As we all know that protein complex core should be a densely connected subgraph in the PPI network. Thus, we pick the seed proteins in the first stage, and extend seed proteins to the cores in the second stage.

  • Definition 5 (Weighted Degree) The proteins with weighted degree greater than average weighted degree are sorted in descending order as the candidate core set CC. The weighted degree of a protein i in the MRDPN is the number of interactions in which this protein is involved, which can be expressed as follows.

$$ Weighted\ Degree(i)=\sum \limits_j interactions\left(i,j\right) $$
(9)

Let first node in the candidate core set CC be a seed protein which plays an irreplaceable role in protein complex. The neighbors of the seed protein are inserted into a core set when the condition that the density of core set is greater than a given threshold DT is satisfied. The threshold DT will be discussed in the next section.

  • Definition 6 (Density) The density of core set CS can measure how close the core is, and its definition is as follows.

$$ Density(CS)=\frac{2\times {\sum}_{\left(i,j\right)} NW\left(i,j\right)}{\left| CS\right|\cdot \left(\left| CS\right|-1\right)} $$
(10)

where |CS| denotes the number of nodes in core set. Initially, core set CS contains one seed protein i.
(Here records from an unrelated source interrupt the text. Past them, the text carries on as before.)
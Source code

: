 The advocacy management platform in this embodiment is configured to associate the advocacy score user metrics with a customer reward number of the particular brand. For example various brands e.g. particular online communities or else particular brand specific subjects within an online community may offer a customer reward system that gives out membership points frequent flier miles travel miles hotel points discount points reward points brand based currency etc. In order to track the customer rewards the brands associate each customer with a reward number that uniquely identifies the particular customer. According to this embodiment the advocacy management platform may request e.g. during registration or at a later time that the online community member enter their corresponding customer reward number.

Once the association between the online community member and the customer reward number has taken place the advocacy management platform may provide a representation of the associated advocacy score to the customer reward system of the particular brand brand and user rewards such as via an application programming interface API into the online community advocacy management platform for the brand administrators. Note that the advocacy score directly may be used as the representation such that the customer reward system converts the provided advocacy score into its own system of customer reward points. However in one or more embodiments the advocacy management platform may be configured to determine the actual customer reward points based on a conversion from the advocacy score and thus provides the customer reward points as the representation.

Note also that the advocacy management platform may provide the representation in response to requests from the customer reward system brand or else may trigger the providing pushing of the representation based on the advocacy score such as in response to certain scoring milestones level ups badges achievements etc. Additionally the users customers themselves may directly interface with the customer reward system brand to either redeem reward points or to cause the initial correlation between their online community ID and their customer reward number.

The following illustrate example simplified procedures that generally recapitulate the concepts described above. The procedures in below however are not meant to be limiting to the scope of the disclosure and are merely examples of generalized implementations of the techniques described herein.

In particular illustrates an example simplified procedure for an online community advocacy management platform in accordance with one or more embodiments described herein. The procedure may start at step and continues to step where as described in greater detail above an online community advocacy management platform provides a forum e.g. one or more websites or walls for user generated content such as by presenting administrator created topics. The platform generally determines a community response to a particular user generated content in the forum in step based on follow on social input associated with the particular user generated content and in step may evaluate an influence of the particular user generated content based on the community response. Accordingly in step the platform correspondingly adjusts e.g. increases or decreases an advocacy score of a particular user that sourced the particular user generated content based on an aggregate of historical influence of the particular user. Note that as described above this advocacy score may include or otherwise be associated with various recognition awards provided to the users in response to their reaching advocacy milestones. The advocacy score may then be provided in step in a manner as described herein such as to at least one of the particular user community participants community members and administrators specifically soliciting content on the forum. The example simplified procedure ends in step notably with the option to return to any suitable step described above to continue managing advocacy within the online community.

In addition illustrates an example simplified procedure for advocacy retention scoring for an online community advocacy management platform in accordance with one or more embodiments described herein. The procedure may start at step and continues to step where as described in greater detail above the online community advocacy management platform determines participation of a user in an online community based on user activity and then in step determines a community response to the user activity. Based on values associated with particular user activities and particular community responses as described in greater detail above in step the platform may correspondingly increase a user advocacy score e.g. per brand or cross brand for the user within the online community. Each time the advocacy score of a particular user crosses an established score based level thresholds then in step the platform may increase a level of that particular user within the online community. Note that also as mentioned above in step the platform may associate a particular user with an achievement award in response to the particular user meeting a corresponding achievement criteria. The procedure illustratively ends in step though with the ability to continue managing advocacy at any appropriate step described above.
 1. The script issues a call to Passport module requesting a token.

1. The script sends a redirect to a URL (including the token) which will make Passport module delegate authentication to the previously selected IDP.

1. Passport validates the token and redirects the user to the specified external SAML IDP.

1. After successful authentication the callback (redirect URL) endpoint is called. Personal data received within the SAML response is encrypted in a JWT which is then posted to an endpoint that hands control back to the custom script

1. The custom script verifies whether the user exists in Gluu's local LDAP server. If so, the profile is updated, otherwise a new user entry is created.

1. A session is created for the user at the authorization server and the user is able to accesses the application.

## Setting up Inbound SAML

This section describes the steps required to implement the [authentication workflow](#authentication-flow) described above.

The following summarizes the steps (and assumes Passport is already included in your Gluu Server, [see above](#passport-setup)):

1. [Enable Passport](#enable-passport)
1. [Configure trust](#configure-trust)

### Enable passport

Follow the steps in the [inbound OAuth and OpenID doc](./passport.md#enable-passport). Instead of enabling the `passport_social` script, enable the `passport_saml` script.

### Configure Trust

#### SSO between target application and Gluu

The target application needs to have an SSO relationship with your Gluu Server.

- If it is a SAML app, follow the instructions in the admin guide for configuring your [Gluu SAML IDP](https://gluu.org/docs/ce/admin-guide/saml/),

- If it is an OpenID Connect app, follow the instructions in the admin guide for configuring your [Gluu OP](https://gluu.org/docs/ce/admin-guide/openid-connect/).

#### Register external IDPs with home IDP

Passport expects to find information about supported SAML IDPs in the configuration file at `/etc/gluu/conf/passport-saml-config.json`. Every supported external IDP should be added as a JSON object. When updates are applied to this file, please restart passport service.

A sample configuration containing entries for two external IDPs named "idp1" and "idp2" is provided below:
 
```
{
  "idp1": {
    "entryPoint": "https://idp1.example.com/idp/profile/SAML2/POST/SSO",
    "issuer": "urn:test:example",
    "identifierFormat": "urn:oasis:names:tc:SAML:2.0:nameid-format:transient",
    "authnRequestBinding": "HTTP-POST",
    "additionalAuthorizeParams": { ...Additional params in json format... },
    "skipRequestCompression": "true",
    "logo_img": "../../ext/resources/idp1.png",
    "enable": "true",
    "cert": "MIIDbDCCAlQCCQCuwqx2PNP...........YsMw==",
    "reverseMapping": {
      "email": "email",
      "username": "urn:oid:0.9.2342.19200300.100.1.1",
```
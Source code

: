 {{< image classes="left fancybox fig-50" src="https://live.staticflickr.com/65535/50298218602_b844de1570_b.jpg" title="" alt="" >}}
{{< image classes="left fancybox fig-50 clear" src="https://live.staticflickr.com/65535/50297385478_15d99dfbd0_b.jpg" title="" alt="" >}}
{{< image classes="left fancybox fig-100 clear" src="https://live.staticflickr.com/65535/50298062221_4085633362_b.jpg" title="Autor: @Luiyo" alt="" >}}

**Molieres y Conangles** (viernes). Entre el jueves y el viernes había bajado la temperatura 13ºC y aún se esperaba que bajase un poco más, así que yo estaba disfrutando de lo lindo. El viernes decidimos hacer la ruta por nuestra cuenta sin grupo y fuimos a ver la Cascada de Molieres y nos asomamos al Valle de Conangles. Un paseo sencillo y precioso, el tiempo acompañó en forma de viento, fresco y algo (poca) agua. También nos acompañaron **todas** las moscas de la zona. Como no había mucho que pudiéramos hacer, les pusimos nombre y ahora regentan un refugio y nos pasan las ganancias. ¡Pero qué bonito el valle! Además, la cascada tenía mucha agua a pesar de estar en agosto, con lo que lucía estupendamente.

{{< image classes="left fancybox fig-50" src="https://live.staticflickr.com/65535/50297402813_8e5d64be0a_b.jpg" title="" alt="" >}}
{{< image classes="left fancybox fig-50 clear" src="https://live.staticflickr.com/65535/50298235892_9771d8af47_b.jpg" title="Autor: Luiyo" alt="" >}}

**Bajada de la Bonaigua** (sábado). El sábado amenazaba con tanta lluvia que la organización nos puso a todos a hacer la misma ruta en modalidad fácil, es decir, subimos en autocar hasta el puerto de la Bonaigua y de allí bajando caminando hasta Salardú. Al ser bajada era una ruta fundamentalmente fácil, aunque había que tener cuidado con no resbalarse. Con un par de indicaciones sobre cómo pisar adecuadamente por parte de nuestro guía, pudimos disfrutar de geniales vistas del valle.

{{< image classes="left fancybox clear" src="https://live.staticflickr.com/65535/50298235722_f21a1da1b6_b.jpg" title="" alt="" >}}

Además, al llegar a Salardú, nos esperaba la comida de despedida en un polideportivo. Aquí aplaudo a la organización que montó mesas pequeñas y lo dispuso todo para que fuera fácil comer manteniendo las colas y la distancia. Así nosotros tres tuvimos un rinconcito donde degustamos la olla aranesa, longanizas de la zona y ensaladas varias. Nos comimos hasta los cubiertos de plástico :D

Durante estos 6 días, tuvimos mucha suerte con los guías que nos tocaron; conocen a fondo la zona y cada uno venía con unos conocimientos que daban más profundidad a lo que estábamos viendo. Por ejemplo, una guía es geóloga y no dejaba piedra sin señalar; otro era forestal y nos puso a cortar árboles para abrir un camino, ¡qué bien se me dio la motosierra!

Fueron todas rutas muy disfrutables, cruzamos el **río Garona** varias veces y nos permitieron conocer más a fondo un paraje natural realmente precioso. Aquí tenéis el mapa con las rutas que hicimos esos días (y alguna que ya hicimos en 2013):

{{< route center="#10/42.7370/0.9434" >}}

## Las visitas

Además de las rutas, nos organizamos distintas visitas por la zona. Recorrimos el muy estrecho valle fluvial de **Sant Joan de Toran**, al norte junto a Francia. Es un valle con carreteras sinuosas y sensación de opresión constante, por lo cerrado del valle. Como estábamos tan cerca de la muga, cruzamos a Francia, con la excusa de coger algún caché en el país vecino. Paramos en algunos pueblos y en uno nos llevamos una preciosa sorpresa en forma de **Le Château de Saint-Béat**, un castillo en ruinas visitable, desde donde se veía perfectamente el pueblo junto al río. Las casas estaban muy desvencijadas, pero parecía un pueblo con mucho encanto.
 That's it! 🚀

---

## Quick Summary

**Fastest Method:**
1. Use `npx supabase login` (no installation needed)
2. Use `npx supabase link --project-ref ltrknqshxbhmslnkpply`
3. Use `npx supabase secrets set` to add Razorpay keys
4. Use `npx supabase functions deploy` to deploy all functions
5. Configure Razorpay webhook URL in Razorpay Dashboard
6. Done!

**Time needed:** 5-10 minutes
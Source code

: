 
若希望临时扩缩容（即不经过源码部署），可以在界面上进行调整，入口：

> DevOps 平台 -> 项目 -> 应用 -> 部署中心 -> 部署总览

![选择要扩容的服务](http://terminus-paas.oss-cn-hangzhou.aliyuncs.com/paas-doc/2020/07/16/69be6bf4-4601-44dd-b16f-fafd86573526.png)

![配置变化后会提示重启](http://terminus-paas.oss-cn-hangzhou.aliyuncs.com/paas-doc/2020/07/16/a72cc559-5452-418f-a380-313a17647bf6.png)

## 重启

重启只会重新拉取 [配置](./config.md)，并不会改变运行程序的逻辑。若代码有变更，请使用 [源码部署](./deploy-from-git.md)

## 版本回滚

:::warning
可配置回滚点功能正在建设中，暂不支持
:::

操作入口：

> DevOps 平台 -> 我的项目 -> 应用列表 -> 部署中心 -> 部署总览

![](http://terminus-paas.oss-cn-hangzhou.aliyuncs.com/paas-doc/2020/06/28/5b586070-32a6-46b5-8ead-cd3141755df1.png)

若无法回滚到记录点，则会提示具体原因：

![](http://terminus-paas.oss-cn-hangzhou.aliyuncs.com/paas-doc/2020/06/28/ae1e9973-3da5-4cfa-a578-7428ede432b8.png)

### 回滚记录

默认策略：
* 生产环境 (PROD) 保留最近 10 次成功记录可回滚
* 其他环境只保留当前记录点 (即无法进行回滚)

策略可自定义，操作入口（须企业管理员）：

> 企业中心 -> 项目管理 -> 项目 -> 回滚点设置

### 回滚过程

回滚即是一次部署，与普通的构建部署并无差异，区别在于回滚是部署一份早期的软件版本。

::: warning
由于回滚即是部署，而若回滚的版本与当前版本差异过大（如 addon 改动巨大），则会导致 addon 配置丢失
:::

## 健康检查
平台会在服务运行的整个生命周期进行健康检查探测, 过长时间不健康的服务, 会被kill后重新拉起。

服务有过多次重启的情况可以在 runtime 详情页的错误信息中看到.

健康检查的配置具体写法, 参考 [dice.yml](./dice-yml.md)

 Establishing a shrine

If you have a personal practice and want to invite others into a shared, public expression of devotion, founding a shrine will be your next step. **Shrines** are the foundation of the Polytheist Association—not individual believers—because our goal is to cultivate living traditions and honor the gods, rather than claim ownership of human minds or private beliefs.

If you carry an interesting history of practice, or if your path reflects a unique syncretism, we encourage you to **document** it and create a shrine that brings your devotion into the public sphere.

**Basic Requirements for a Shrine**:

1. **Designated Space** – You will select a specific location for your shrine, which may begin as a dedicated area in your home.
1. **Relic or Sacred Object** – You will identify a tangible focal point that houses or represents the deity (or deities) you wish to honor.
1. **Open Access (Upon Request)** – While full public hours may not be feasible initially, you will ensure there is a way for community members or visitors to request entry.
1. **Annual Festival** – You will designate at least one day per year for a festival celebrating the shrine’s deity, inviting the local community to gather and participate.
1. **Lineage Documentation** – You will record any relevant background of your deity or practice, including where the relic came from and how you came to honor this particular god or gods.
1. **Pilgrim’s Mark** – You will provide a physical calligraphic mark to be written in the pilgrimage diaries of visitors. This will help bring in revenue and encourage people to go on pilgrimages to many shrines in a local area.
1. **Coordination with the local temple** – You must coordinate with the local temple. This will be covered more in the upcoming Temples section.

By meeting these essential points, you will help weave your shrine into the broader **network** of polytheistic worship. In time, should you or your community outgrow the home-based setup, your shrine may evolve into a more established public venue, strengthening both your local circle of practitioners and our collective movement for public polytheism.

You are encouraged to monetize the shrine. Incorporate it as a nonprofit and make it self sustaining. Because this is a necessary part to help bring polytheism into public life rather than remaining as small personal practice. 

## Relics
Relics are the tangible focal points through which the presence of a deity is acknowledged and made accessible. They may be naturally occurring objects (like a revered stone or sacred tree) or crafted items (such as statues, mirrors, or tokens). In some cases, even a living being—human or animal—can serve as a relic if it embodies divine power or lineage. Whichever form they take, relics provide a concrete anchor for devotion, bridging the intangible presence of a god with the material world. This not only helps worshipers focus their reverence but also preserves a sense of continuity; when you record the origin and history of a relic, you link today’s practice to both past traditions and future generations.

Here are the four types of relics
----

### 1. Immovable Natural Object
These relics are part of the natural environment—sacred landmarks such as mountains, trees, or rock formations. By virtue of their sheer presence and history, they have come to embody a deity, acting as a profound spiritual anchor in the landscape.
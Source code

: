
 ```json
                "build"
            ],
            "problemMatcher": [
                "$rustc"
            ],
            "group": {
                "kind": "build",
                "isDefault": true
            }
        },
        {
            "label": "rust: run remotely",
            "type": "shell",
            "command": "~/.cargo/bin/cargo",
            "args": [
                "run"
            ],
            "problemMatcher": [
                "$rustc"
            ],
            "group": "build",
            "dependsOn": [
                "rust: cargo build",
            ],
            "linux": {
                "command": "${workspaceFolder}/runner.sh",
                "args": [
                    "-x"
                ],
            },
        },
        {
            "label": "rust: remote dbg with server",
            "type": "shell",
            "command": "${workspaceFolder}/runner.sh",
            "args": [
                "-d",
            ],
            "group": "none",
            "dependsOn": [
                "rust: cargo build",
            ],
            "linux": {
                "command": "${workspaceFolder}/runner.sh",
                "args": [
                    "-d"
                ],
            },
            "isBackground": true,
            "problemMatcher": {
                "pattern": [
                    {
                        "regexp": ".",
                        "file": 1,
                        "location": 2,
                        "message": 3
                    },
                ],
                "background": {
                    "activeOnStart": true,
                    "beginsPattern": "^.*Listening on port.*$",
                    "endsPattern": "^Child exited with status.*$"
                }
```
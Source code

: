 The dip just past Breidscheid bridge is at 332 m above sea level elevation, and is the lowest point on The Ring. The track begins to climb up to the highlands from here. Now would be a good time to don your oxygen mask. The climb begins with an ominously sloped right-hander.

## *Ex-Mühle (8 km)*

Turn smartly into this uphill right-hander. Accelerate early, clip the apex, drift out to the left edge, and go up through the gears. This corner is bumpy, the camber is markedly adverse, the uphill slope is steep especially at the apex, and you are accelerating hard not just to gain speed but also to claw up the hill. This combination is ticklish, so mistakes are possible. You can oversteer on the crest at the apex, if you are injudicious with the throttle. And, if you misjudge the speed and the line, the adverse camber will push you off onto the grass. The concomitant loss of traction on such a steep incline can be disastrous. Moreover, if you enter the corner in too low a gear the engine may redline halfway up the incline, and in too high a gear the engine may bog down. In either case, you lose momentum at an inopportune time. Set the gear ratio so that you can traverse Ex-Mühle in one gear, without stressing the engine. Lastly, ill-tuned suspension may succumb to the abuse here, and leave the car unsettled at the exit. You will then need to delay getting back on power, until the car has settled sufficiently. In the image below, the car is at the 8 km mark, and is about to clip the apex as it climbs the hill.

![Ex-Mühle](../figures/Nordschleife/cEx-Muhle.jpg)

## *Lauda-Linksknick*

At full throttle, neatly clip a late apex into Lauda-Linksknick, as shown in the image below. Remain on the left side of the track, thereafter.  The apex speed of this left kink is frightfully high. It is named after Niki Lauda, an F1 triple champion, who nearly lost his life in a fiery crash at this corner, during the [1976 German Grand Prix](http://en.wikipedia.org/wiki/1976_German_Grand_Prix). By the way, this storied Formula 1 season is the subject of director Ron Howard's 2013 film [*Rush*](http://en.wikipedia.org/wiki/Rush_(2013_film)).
A neighbor of seed protein is added to the core set if adding it can make the Density(CS) greater than the threshold DT. This process is repeated until all neighbors of seed protein are sought and the predicted core is generated. Once a complex core is completed, all nodes in it will be labeled with “1” and cannot be extended into any other complex cores. This process will stop when the CC is empty.

Finding peripheries

Since the core plays a central role, the periphery plays a supporting role. The key idea behind our presented IFPA algorithm is to utilize the pollination mechanism to mimic the process of pollen falling on suitable flowers, which is completely different from other general methods. In this subsection, we first give a brief introduction to the flower pollination algorithm (FPA) [19], and then we find the optimal cores for peripheries by ameliorating it.

FPA is a nature-inspired optimization algorithm that comprises two main patterns, that is global pollination and local pollination. The global pollination can be represented as:

$$ {x}_i^{t+1}={x}_i^t+L\left({x}_i^t-G\right)\ (11) $$

where \( {x}_i^t \) is the pollen i at iteration t, and G is the current best solution. The parameter L is the strength of the pollination, namely a step size, we use a Lévy flight to represent that insects move over a long distance with various distance steps. That is, L is greater than 0 and obeys the Lévy distribution:

$$ L\sim \frac{\lambda \varGamma \left(\lambda \right)\sin \left(\pi \lambda /2\right)}{\pi}\frac{1}{s^{1+\lambda }},\left(s\gg {s}_0>0\right)\ (12) $$

where Γ(λ) is the standard gamma function. The local pollination can be defined as:

$$ {x}_i^{t+1}={x}_i^t+\varPsi \left({x}_j^t-{x}_k^t\right)\ (13) $$

where \( {x}_j^t \) and \( {x}_k^t \) are pollen from the different flowers of the same plant species. This substantially simulates the flower constancy in a limited neighborhood. Mathematically, if \( {x}_j^t \) and \( {x}_k^t \) come from the same plant species or select from the same population, this can be seen as a local random walk if Ψ obeys the uniform distribution of 0 to 1.

Then, we use IFPA which is an advanced version of FPA algorithm to find the closest cores for peripheries, which is equivalent to finding the most satisfactory flowering plants for pollen. The workflow of IFPA algorithm is shown in Fig. 2. Those proteins not included in the core set are considered as the candidate pollen. In IFPA algorithm, the pollen corresponds to attachments and the pollination plants correspond to cores. The pollen position equals the core sequence numbers. The update of pollen position is expressed as follows.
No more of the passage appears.